Surgery is often the first step in treating kidney cancer, and new data, which contradict earlier research, questions whether removing only the tumor (partial nephrectomy) is better than removing the entire kidney (radical nephrectomy).

The strong trend for the past decade has been toward a partial resection in the case of smaller cancers. This was based on several earlier studies that suggested it is best to save as much kidney tissue as possible, with the goals of preserving kidney function and reducing the likelihood of kidney failure over the long term. Many physicians inferred that a radical nephrectomy would be worse for patients with kidney cancer, since they were concerned that even mild or moderate dysfunction in the remaining kidney could lead to an earlier death.

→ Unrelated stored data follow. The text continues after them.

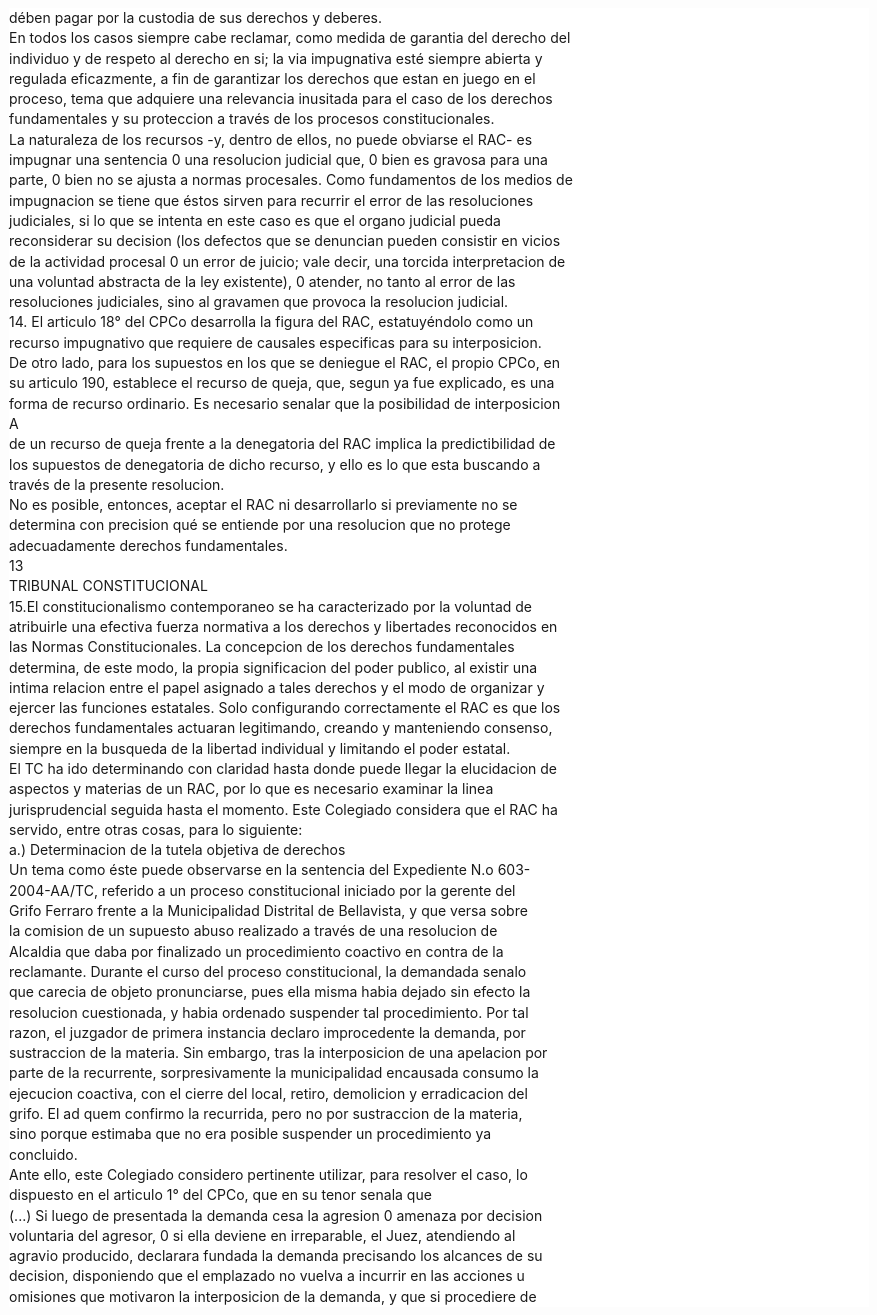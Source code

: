 dében pagar por la custodia de sus derechos y deberes.  
En todos los casos siempre cabe reclamar, como medida de garantia del derecho del  
individuo y de respeto al derecho en si; la via impugnativa esté siempre abierta y  
regulada eficazmente, a fin de garantizar los derechos que estan en juego en el  
proceso, tema que adquiere una relevancia inusitada para el caso de los derechos  
fundamentales y su proteccion a través de los procesos constitucionales.  
La naturaleza de los recursos -y, dentro de ellos, no puede obviarse el RAC- es  
impugnar una sentencia 0 una resolucion judicial que, 0 bien es gravosa para una  
parte, 0 bien no se ajusta a normas procesales. Como fundamentos de los medios de  
impugnacion se tiene que éstos sirven para recurrir el error de las resoluciones  
judiciales, si lo que se intenta en este caso es que el organo judicial pueda  
reconsiderar su decision (los defectos que se denuncian pueden consistir en vicios  
de la actividad procesal 0 un error de juicio; vale decir, una torcida interpretacion de  
una voluntad abstracta de la ley existente), 0 atender, no tanto al error de las  
resoluciones judiciales, sino al gravamen que provoca la resolucion judicial.  
14. El articulo 18° del CPCo desarrolla la figura del RAC, estatuyéndolo como un  
recurso impugnativo que requiere de causales especificas para su interposicion.  
De otro lado, para los supuestos en los que se deniegue el RAC, el propio CPCo, en  
su articulo 190, establece el recurso de queja, que, segun ya fue explicado, es una  
forma de recurso ordinario. Es necesario senalar que la posibilidad de interposicion  
A  
de un recurso de queja frente a la denegatoria del RAC implica la predictibilidad de  
los supuestos de denegatoria de dicho recurso, y ello es lo que esta buscando a  
través de la presente resolucion.  
No es posible, entonces, aceptar el RAC ni desarrollarlo si previamente no se  
determina con precision qué se entiende por una resolucion que no protege  
adecuadamente derechos fundamentales.  
13  
TRIBUNAL CONSTITUCIONAL  
15.El constitucionalismo contemporaneo se ha caracterizado por la voluntad de  
atribuirle una efectiva fuerza normativa a los derechos y libertades reconocidos en  
las Normas Constitucionales. La concepcion de los derechos fundamentales  
determina, de este modo, la propia significacion del poder publico, al existir una  
intima relacion entre el papel asignado a tales derechos y el modo de organizar y  
ejercer las funciones estatales. Solo configurando correctamente el RAC es que los  
derechos fundamentales actuaran legitimando, creando y manteniendo consenso,  
siempre en la busqueda de la libertad individual y limitando el poder estatal.  
El TC ha ido determinando con claridad hasta donde puede llegar la elucidacion de  
aspectos y materias de un RAC, por lo que es necesario examinar la linea  
jurisprudencial seguida hasta el momento. Este Colegiado considera que el RAC ha  
servido, entre otras cosas, para lo siguiente:  
a.) Determinacion de la tutela objetiva de derechos  
Un tema como éste puede observarse en la sentencia del Expediente N.o 603-  
2004-AA/TC, referido a un proceso constitucional iniciado por la gerente del  
Grifo Ferraro frente a la Municipalidad Distrital de Bellavista, y que versa sobre  
la comision de un supuesto abuso realizado a través de una resolucion de  
Alcaldia que daba por finalizado un procedimiento coactivo en contra de la  
reclamante. Durante el curso del proceso constitucional, la demandada senalo  
que carecia de objeto pronunciarse, pues ella misma habia dejado sin efecto la  
resolucion cuestionada, y habia ordenado suspender tal procedimiento. Por tal  
razon, el juzgador de primera instancia declaro improcedente la demanda, por  
sustraccion de la materia. Sin embargo, tras la interposicion de una apelacion por  
parte de la recurrente, sorpresivamente la municipalidad encausada consumo la  
ejecucion coactiva, con el cierre del local, retiro, demolicion y erradicacion del  
grifo. El ad quem confirmo la recurrida, pero no por sustraccion de la materia,  
sino porque estimaba que no era posible suspender un procedimiento ya  
concluido.  
Ante ello, este Colegiado considero pertinente utilizar, para resolver el caso, lo  
dispuesto en el articulo 1° del CPCo, que en su tenor senala que  
(...) Si luego de presentada la demanda cesa la agresion 0 amenaza por decision  
voluntaria del agresor, 0 si ella deviene en irreparable, el Juez, atendiendo al  
agravio producido, declarara fundada la demanda precisando los alcances de su  
decision, disponiendo que el emplazado no vuelva a incurrir en las acciones u  
omisiones que motivaron la interposicion de la demanda, y que si procediere de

However, a study by the University of Rochester Medical Center in New York found that losing a whole kidney to surgery does not translate to poorer outcomes for patients. Overall survival was not improved in patients who had a partial nephrectomy. The study was published in European Urology (2013; doi: 10.1016/j.eururo.2013.06.044).

“Our data appears to seriously question the assumption that by saving kidney tissue, we are helping patients avoid future kidney failure,” said Edward Messing, MD, chair of Urology at URMC. “It may be that losing kidney tissue from surgery is not the same as losing kidney function from medical diseases like diabetes or hypertension.”

This study analyzed renal dysfunction based on trial data from over 500 patients registered for the European Organization for Research and Treatment of Cancer randomized trial from 1992 to 2003. The patients all had been diagnosed with a small kidney cancer and had a normal-functioning second kidney. The trial randomized 255 patients to treatment with a partial nephrectomy and 259 to treatment with a radical nephrectomy.

Each patient's kidney function was analyzed for a median of seven years after surgery, and the cohort was followed for about nine years. At the median follow-up of 6.7 years, the frequency of moderate kidney dysfunction was 20% lower among the patients who had received a partial nephrectomy, compared with those who were randomized to a radical nephrectomy. However, the better overall kidney function in the partial nephrectomy group did not result in improved survival. At the last follow-up point of about nine years, the study found that fewer deaths had occurred in the radical-nephrectomy group.

Both groups had similar rates of kidney failure, about 1.5%. Messing stated that this was a bit surprising, as it demonstrated that patients in the radical-nephrectomy group who had initially suffered a mild or moderate degree of kidney dysfunction did not see their condition progress to kidney failure. When choosing a surgery, he explained that it is important to consider the best option for removing the cancer in the broader context of other medical conditions that impact kidneys.